Thanks to our production, more or less in line with the size of domestic market plus exports, the Indian aluminium industry, though not mauled in the same way as its counterparts in the US, Europe and also China, saw its profits taking a major hit in the final quarter of 2008-09 and during 2009-10. This is to be seen against the backdrop of aluminium prices collapsing from a high of $3,300 a tonne at the crest of 2008 commodity boom to almost $1,300 a tonne in January 2009.


Since then, aluminium prices have rallied, in conjunction with major western economies coming out of recession with forecasts of global gross domestic product likely to rise 3.4 per cent this year compared with a 1 per cent fall in 2009. At one point this year, the white metal was done at $2,400 a tonne. The London Metal Exchange (LME) three month price now is slightly above $2,350 a tonne. Progress in aluminium prices is cautious and halting unlike copper, nickel and tin. But since aluminium has underperformed vis-a-vis other nonferrous metals, investors may be seeing an opportunity in this commodity.


No doubt aluminium's underperformance has got much to do with the mountains of inventory with the LME, Shanghai Futures Exchange, Nymex and IAI stocks, together with surplus production in 2009 that is expected to be repeated this year as well. LME alone has stocks of 4.59 million tonnes and if inventories at other centres are considered, then the total comes to around 7.5 million tonnes. Such an inventory and surplus production are not allowing aluminium to reap the benefits of demand revival, particularly from the automobile and construction sectors, the two major victims of the recession. Surprisingly, the packaging sector got off lightly when demand collapse was the order of the day.


The world aluminium industry, which saw production retreating to 36.9 million tonnes last year from 39.83 million tonnes in 2008 will have to carry forward the restructuring process.

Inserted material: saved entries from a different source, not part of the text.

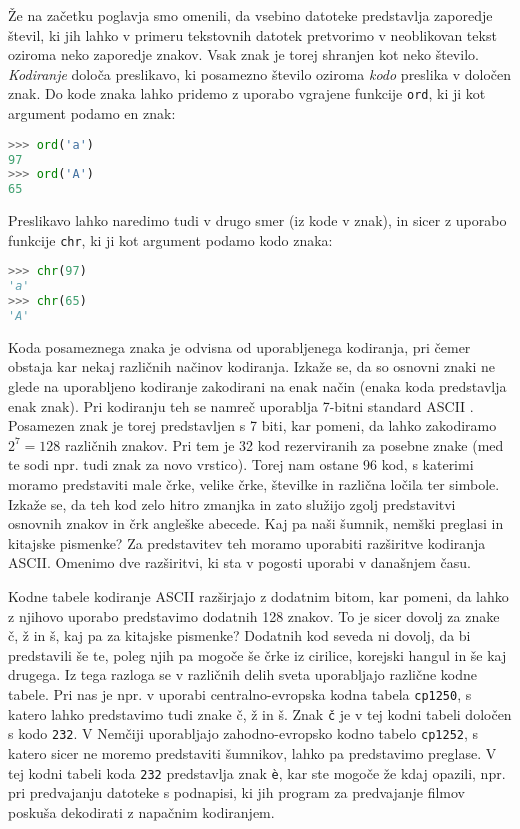 Že na začetku poglavja smo omenili, da vsebino datoteke predstavlja zaporedje števil, ki jih lahko v primeru tekstovnih datotek pretvorimo v neoblikovan tekst oziroma neko zaporedje znakov. Vsak znak je torej shranjen kot neko število. \emph{Kodiranje} določa preslikavo, ki posamezno število oziroma \emph{kodo} preslika v določen znak. Do kode znaka lahko pridemo z uporabo vgrajene funkcije \texttt{ord}, ki ji kot argument podamo en znak:
\begin{lstlisting}[language=Python, showstringspaces=false]
>>> ord('a')
97
>>> ord('A')
65
\end{lstlisting}
Preslikavo lahko naredimo tudi v drugo smer (iz kode v znak), in sicer z uporabo funkcije \texttt{chr}, ki ji kot argument podamo kodo znaka:
\begin{lstlisting}[language=Python, showstringspaces=false]
>>> chr(97)
'a'
>>> chr(65)
'A'
\end{lstlisting}

Koda posameznega znaka je odvisna od uporabljenega kodiranja, pri čemer obstaja kar nekaj različnih načinov kodiranja. Izkaže se, da so osnovni znaki ne glede na uporabljeno kodiranje zakodirani na enak način (enaka koda predstavlja enak znak). Pri kodiranju teh se namreč uporablja 7-bitni standard ASCII . Posamezen znak je torej predstavljen s 7 biti, kar pomeni, da lahko zakodiramo $2^7=128$ različnih znakov. Pri tem je 32 kod rezerviranih za posebne znake (med te sodi npr. tudi znak za novo vrstico). Torej nam ostane 96 kod, s katerimi moramo predstaviti male črke, velike črke, številke in različna ločila ter simbole. Izkaže se, da teh kod zelo hitro zmanjka in zato služijo zgolj predstavitvi osnovnih znakov in črk angleške abecede. Kaj pa naši šumnik, nemški preglasi in kitajske pismenke? Za predstavitev teh moramo uporabiti razširitve kodiranja ASCII. Omenimo dve razširitvi, ki sta v pogosti uporabi v današnjem času. 

Kodne tabele  kodiranje ASCII razširjajo z dodatnim bitom, kar pomeni, da lahko z njihovo uporabo predstavimo dodatnih 128 znakov. To je sicer dovolj za znake č, ž in š, kaj pa za kitajske pismenke? Dodatnih kod seveda ni dovolj, da bi predstavili še te, poleg njih pa mogoče še črke iz cirilice, korejski hangul in še kaj drugega. Iz tega razloga se v različnih delih sveta uporabljajo različne kodne tabele. Pri nas je npr. v uporabi centralno-evropska kodna tabela \texttt{cp1250}, s katero lahko predstavimo tudi znake č, ž in š. Znak \texttt{č} je v tej kodni tabeli določen s kodo \texttt{232}. V Nemčiji uporabljajo zahodno-evropsko kodno tabelo \texttt{cp1252}, s katero sicer ne moremo predstaviti šumnikov, lahko pa predstavimo preglase. V tej kodni tabeli koda \texttt{232} predstavlja znak \texttt{è}, kar ste mogoče že kdaj opazili, npr. pri predvajanju datoteke s podnapisi, ki jih program za predvajanje filmov poskuša dekodirati z napačnim kodiranjem.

This involves scrapping of ageing high-cost capacity and building of smelters in places where power costs are low with vigour to get out of the woods. Experts say world production will bounce back to close to the 2008 level, thanks to China likely to lift aluminium output to 15.5 million tonnes from 12.8 million tonnes last year. As China is likely to use 16.5 million tonnes of the metal this year, it will fill the gap between local supply and consumption by emptying a portion of the inventory and imports. Compared to China, not to speak of the developed economies, the aluminium intensity of the Indian economy remains low as the annual use of 1.3 million tonnes will bear it out.


Market specialists say the fundamentals may be stacked in the favour of aluminium but the big inventory overhang, though largely tied up in investment, will limit any major advances in prices. Improvement in the metal demand apart, global auto sales rising up to 3 per cent this year (against major reverses in 2009), likelihood of energy costs rising and some sparkling performances by other base metals are positives for aluminium. But, the market has to live with the concern that central banks may raise interest rates to control inflation. That will add to the cost of maintaining the aluminium inventory. Once the inflection point is reached, stocks will gradually start coming into the market and that will not be good for prices.


In the meantime, giving a push to restructuring, European and American aluminium groups are shutting smelters in high-energy-cost western countries. But, they are simultaneously building bigger units in West Asia with abundant gas, the source of cheap electricity. European Aluminium Association says half of the continent's capacity may be wound up by 2010-end and two-thirds capacity will go by 2013.


A Deutsche Bank report says that the cost of energy for some smelters in Europe is as high as $950 for a tonne of aluminium. There is no way such smelters can be run. As Norsk Hydro is closing a high-cost smelter in Germany, it has started commissioning a 5,85,000-tonne smelter in Qatar in a 50:50 joint venture with Qatar Petroleum. Similarly, Alcoa, which is pulling down at least four idled smelters, is building a $10.8-billion aluminium complex in Saudi Arabia.